Mr. Robot, Level 'K'
FINALLY! A chance to relax. No new features on this one... you just have to be careful what you do first. This is another one of those Everything levels. Everything... except trampolines. The Fun Police are on patrol again! I gotta say, I don't care for those 'Everything' bagels too much; the least they can do is give you a pair of gloves or something for handling the sticky bastards. Well, I'm just being downright picky tonight. Also, avocados are fun... slicing avocados, not so much. That also can get quite messy. The one nice thing about it is you can slice your way around the non-ripe parts and just throw those out. Life's too short.
Mr. Robot, Level 'J'
...oops! Looks like I took the screen capture a little bit late. Gonna lose some followers on that one! Anyway, whew! I'm pooped. And we still got more new features to get adjusted to! We got all the usual suspects: power pills, extra men, the ubiquitous dots... but what is this? Are those magnets? Yes they are! Now, you will notice that there are actually two magnets: a small one, and a large one. Need I go on? I could... but I won't. Pass on the suffering, that's my motto to the gamers. Sure, there's probably a web site or two out there with explicit instructions... there's probably a YouTube (TM)(C)(R) video or two. Let me check... my work is done here. (sniffs, wipes away tear) ...or is it? After all, look at all the platforms they have "walkthroughs" of! Apple II, Commodore 64... this NES version of Spelunker is what's wrong with video games... if only for me. The avatar's cuter, the game play's way less dangerous. Lode Runner and Sokoban all got the Gameboy (TM)(C)(R) Cute-ification treatment.
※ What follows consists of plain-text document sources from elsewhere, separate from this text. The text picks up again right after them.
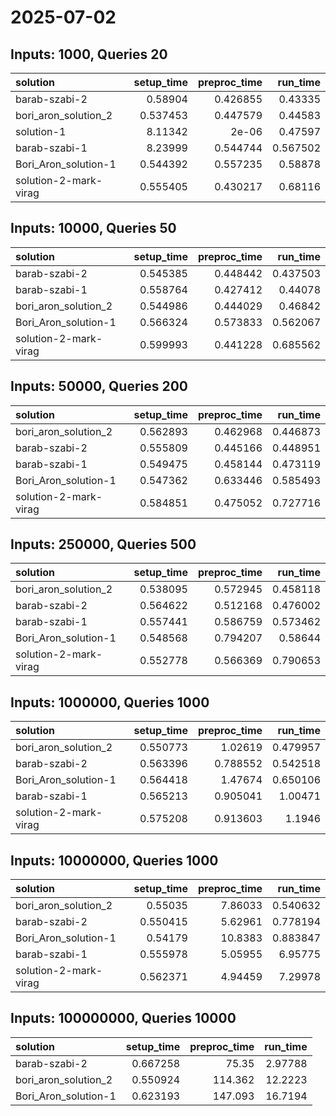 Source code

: # 2025-07-02

## Inputs: 1000, Queries 20

| solution              |   setup_time |   preproc_time |   run_time |
|:----------------------|-------------:|---------------:|-----------:|
| barab-szabi-2         |     0.58904  |       0.426855 |   0.43335  |
| bori_aron_solution_2  |     0.537453 |       0.447579 |   0.44583  |
| solution-1            |     8.11342  |       2e-06    |   0.47597  |
| barab-szabi-1         |     8.23999  |       0.544744 |   0.567502 |
| Bori_Aron_solution-1  |     0.544392 |       0.557235 |   0.58878  |
| solution-2-mark-virag |     0.555405 |       0.430217 |   0.68116  |

## Inputs: 10000, Queries 50

| solution              |   setup_time |   preproc_time |   run_time |
|:----------------------|-------------:|---------------:|-----------:|
| barab-szabi-2         |     0.545385 |       0.448442 |   0.437503 |
| barab-szabi-1         |     0.558764 |       0.427412 |   0.44078  |
| bori_aron_solution_2  |     0.544986 |       0.444029 |   0.46842  |
| Bori_Aron_solution-1  |     0.566324 |       0.573833 |   0.562067 |
| solution-2-mark-virag |     0.599993 |       0.441228 |   0.685562 |

## Inputs: 50000, Queries 200

| solution              |   setup_time |   preproc_time |   run_time |
|:----------------------|-------------:|---------------:|-----------:|
| bori_aron_solution_2  |     0.562893 |       0.462968 |   0.446873 |
| barab-szabi-2         |     0.555809 |       0.445166 |   0.448951 |
| barab-szabi-1         |     0.549475 |       0.458144 |   0.473119 |
| Bori_Aron_solution-1  |     0.547362 |       0.633446 |   0.585493 |
| solution-2-mark-virag |     0.584851 |       0.475052 |   0.727716 |

## Inputs: 250000, Queries 500

| solution              |   setup_time |   preproc_time |   run_time |
|:----------------------|-------------:|---------------:|-----------:|
| bori_aron_solution_2  |     0.538095 |       0.572945 |   0.458118 |
| barab-szabi-2         |     0.564622 |       0.512168 |   0.476002 |
| barab-szabi-1         |     0.557441 |       0.586759 |   0.573462 |
| Bori_Aron_solution-1  |     0.548568 |       0.794207 |   0.58644  |
| solution-2-mark-virag |     0.552778 |       0.566369 |   0.790653 |

## Inputs: 1000000, Queries 1000

| solution              |   setup_time |   preproc_time |   run_time |
|:----------------------|-------------:|---------------:|-----------:|
| bori_aron_solution_2  |     0.550773 |       1.02619  |   0.479957 |
| barab-szabi-2         |     0.563396 |       0.788552 |   0.542518 |
| Bori_Aron_solution-1  |     0.564418 |       1.47674  |   0.650106 |
| barab-szabi-1         |     0.565213 |       0.905041 |   1.00471  |
| solution-2-mark-virag |     0.575208 |       0.913603 |   1.1946   |

## Inputs: 10000000, Queries 1000

| solution              |   setup_time |   preproc_time |   run_time |
|:----------------------|-------------:|---------------:|-----------:|
| bori_aron_solution_2  |     0.55035  |        7.86033 |   0.540632 |
| barab-szabi-2         |     0.550415 |        5.62961 |   0.778194 |
| Bori_Aron_solution-1  |     0.54179  |       10.8383  |   0.883847 |
| barab-szabi-1         |     0.555978 |        5.05955 |   6.95775  |
| solution-2-mark-virag |     0.562371 |        4.94459 |   7.29978  |

## Inputs: 100000000, Queries 10000

| solution             |   setup_time |   preproc_time |   run_time |
|:---------------------|-------------:|---------------:|-----------:|
| barab-szabi-2        |     0.667258 |         75.35  |    2.97788 |
| bori_aron_solution_2 |     0.550924 |        114.362 |   12.2223  |
| Bori_Aron_solution-1 |     0.623193 |        147.093 |   16.7194  |
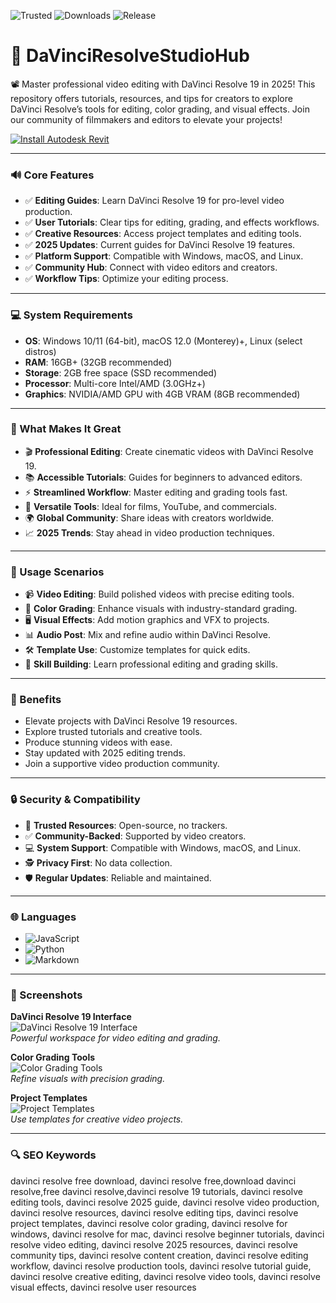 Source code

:![Trusted](https://img.shields.io/badge/Trusted-100%25-lightgrey?style=plastic&labelColor=lightgrey&color=grey) ![Downloads](https://img.shields.io/badge/Downloads-1M%2B-lightgrey?style=plastic&labelColor=lightgrey&color=grey) ![Release](https://img.shields.io/badge/Release-2025-orange?style=plastic&labelColor=lightgrey&color=orange)  

# 🎥 DaVinciResolveStudioHub  

📽️ Master professional video editing with DaVinci Resolve 19 in 2025! This repository offers tutorials, resources, and tips for creators to explore DaVinci Resolve’s tools for editing, color grading, and visual effects. Join our community of filmmakers and editors to elevate your projects!  

[![Install Autodesk Revit](https://img.shields.io/badge/Install-DaVinci-blueviolet)](https://ton-stake.net)  

---

### 🔊 Core Features  

- ✅ **Editing Guides**: Learn DaVinci Resolve 19 for pro-level video production.  
- ✅ **User Tutorials**: Clear tips for editing, grading, and effects workflows.  
- ✅ **Creative Resources**: Access project templates and editing tools.  
- ✅ **2025 Updates**: Current guides for DaVinci Resolve 19 features.  
- ✅ **Platform Support**: Compatible with Windows, macOS, and Linux.  
- ✅ **Community Hub**: Connect with video editors and creators.  
- ✅ **Workflow Tips**: Optimize your editing process.  

---

### 💻 System Requirements  

- **OS**: Windows 10/11 (64-bit), macOS 12.0 (Monterey)+, Linux (select distros)  
- **RAM**: 16GB+ (32GB recommended)  
- **Storage**: 2GB free space (SSD recommended)  
- **Processor**: Multi-core Intel/AMD (3.0GHz+)  
- **Graphics**: NVIDIA/AMD GPU with 4GB VRAM (8GB recommended)  

---

### 🌟 What Makes It Great  

- 🎬 **Professional Editing**: Create cinematic videos with DaVinci Resolve 19.  
- 📚 **Accessible Tutorials**: Guides for beginners to advanced editors.  
- ⚡ **Streamlined Workflow**: Master editing and grading tools fast.  
- 🎥 **Versatile Tools**: Ideal for films, YouTube, and commercials.  
- 🌍 **Global Community**: Share ideas with creators worldwide.  
- 📈 **2025 Trends**: Stay ahead in video production techniques.  

---

### 🎯 Usage Scenarios  

- 📹 **Video Editing**: Build polished videos with precise editing tools.  
- 🎨 **Color Grading**: Enhance visuals with industry-standard grading.  
- 🖥️ **Visual Effects**: Add motion graphics and VFX to projects.  
- 📊 **Audio Post**: Mix and refine audio within DaVinci Resolve.  
- 🛠 **Template Use**: Customize templates for quick edits.  
- 📘 **Skill Building**: Learn professional editing and grading skills.  

---

### 🏅 Benefits  

- Elevate projects with DaVinci Resolve 19 resources.  
- Explore trusted tutorials and creative tools.  
- Produce stunning videos with ease.  
- Stay updated with 2025 editing trends.  
- Join a supportive video production community.  

---

### 🔒 Security & Compatibility  

- 🔐 **Trusted Resources**: Open-source, no trackers.  
- ✅ **Community-Backed**: Supported by video creators.  
- 💻 **System Support**: Compatible with Windows, macOS, and Linux.  
- 🕵 **Privacy First**: No data collection.  
- 🛡️ **Regular Updates**: Reliable and maintained.  

---

### 🌐 Languages  

- ![JavaScript](https://img.shields.io/badge/JavaScript-40.5%25-yellow)  
- ![Python](https://img.shields.io/badge/Python-35.2%25-blue)  
- ![Markdown](https://img.shields.io/badge/Markdown-24.3%25-green)  

---

### 📸 Screenshots  

**DaVinci Resolve 19 Interface**  
![DaVinci Resolve 19 Interface](https://i.ytimg.com/vi/1msofeYAxP4/maxresdefault.jpg)  
*Powerful workspace for video editing and grading.*  

**Color Grading Tools**  
![Color Grading Tools](https://images.blackmagicdesign.com/images/products/davinciresolve/overview/onesolution/carousel/cut.jpg?_v=1743658184)  
*Refine visuals with precision grading.*  

**Project Templates**  
![Project Templates](https://www.panoramaaudiovisual.com/wp-content/uploads/2015/04/Davinci-Resolve-12.jpg)  
*Use templates for creative video projects.*  

---

### 🔍 SEO Keywords  

davinci resolve free download, davinci resolve free,download davinci resolve,free davinci resolve,davinci resolve 19 tutorials, davinci resolve editing tools, davinci resolve 2025 guide, davinci resolve video production, davinci resolve resources, davinci resolve editing tips, davinci resolve project templates, davinci resolve color grading, davinci resolve for windows, davinci resolve for mac, davinci resolve beginner tutorials, davinci resolve video editing, davinci resolve 2025 resources, davinci resolve community tips, davinci resolve content creation, davinci resolve editing workflow, davinci resolve production tools, davinci resolve tutorial guide, davinci resolve creative editing, davinci resolve video tools, davinci resolve visual effects, davinci resolve user resources
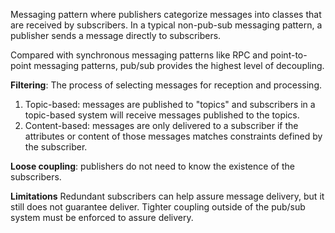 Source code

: Messaging pattern where publishers categorize messages into classes that are received by subscribers. In a typical non-pub-sub messaging pattern, a publisher sends a message directly to subscribers.

Compared with synchronous messaging patterns like RPC and point-to-point messaging patterns, pub/sub provides the highest level of decoupling.

**Filtering**: The process of selecting messages for reception and processing.
1. Topic-based: messages are published to "topics" and subscribers in a topic-based system will receive messages published to the topics.
2. Content-based: messages are only delivered to a subscriber if the attributes or content of those messages matches constraints defined by the subscriber.

**Loose coupling**: publishers do not need to know the existence of the subscribers.

**Limitations**
Redundant subscribers can help assure message delivery, but it still does not guarantee deliver. Tighter coupling outside of the pub/sub system must be enforced to assure delivery. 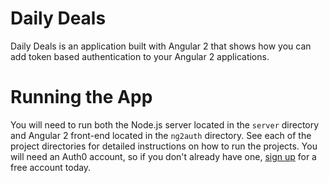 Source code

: # Daily Deals

Daily Deals is an application built with Angular 2 that shows how you can add token based authentication to your Angular 2 applications. 

# Running the App

You will need to run both the Node.js server located in the `server` directory and Angular 2 front-end located in the `ng2auth` directory. See each of the project directories for detailed instructions on how to run the projects. You will need an Auth0 account, so if you don't already have one, [sign up](https://auth0.com/signup) for a free account today. 
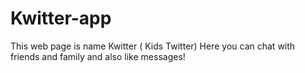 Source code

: # Kwitter-app
This web page is name Kwitter ( Kids Twitter) Here you  can chat with friends and family and also like messages!
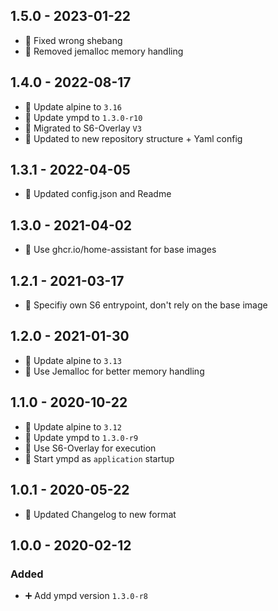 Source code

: ## 1.5.0 - 2023-01-22

* 🐛 Fixed wrong shebang
* 🔨 Removed jemalloc memory handling


## 1.4.0 - 2022-08-17

* 🔼 Update alpine to `3.16`
* 🔼 Update ympd to `1.3.0-r10`
* 🔨 Migrated to S6-Overlay `V3`
* 📝 Updated to new repository structure + Yaml config


## 1.3.1 - 2022-04-05

* 📝 Updated config.json and Readme


## 1.3.0 - 2021-04-02

* 🔨 Use ghcr.io/home-assistant for base images


## 1.2.1 - 2021-03-17

* 🐛 Specifiy own S6 entrypoint, don't rely on the base image


## 1.2.0 - 2021-01-30

* 🔼 Update alpine to `3.13`
* 🔨 Use Jemalloc for better memory handling


## 1.1.0 - 2020-10-22

* 🔼 Update alpine to `3.12`
* 🔼 Update ympd to `1.3.0-r9`
* 🔨 Use S6-Overlay for execution
* 🔨 Start ympd as `application` startup


## 1.0.1 - 2020-05-22

* 🔨 Updated Changelog to new format


## 1.0.0 - 2020-02-12

### Added

* ➕ Add ympd version `1.3.0-r8`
Now, THIS is what I'm talkin' about! This was before Broderbund (TM)(R)(C) bought it from Tim Martin and Micro GraphicImage. Broderbund did, however, fix it. The one main bug was that if you get two of the more points-laden artifacts in a row, you don't get the full point value. Micro GraphicImage only used one byte as a point counter. Broderbund used two... okay, maybe just nine bits, but STILL! Anyway, this all brings me to my next point: magnets. I hate to sound like a rich record executive... but I did just watch the Clive Davis documentary on Netflix (TM)(C)(R)... okay, I listened to most of it from the next room, but I think I got the gist of it. Anyway, games like Spelunker, Lode Runner, Sokoban, Boulder Dash... no magnets! Robbo? Yes magnets, but deadly! All you can do is block them with the Sokoban-like blocks you push around. Doom, Doom II, Quake? No magnets. Microman? Magnets, but they're bad. Fortunately, you can shoot at them! You need to fire about a thousand bullets or so, but... totally worth it! Okay, I'll give you one insider tip: when you're under the influence of the magnets, and you're climbing a ladder... keep climbing! Because the magnet will pull your ass off. And second... nice job on the multi-tasking! Keep up the good work!!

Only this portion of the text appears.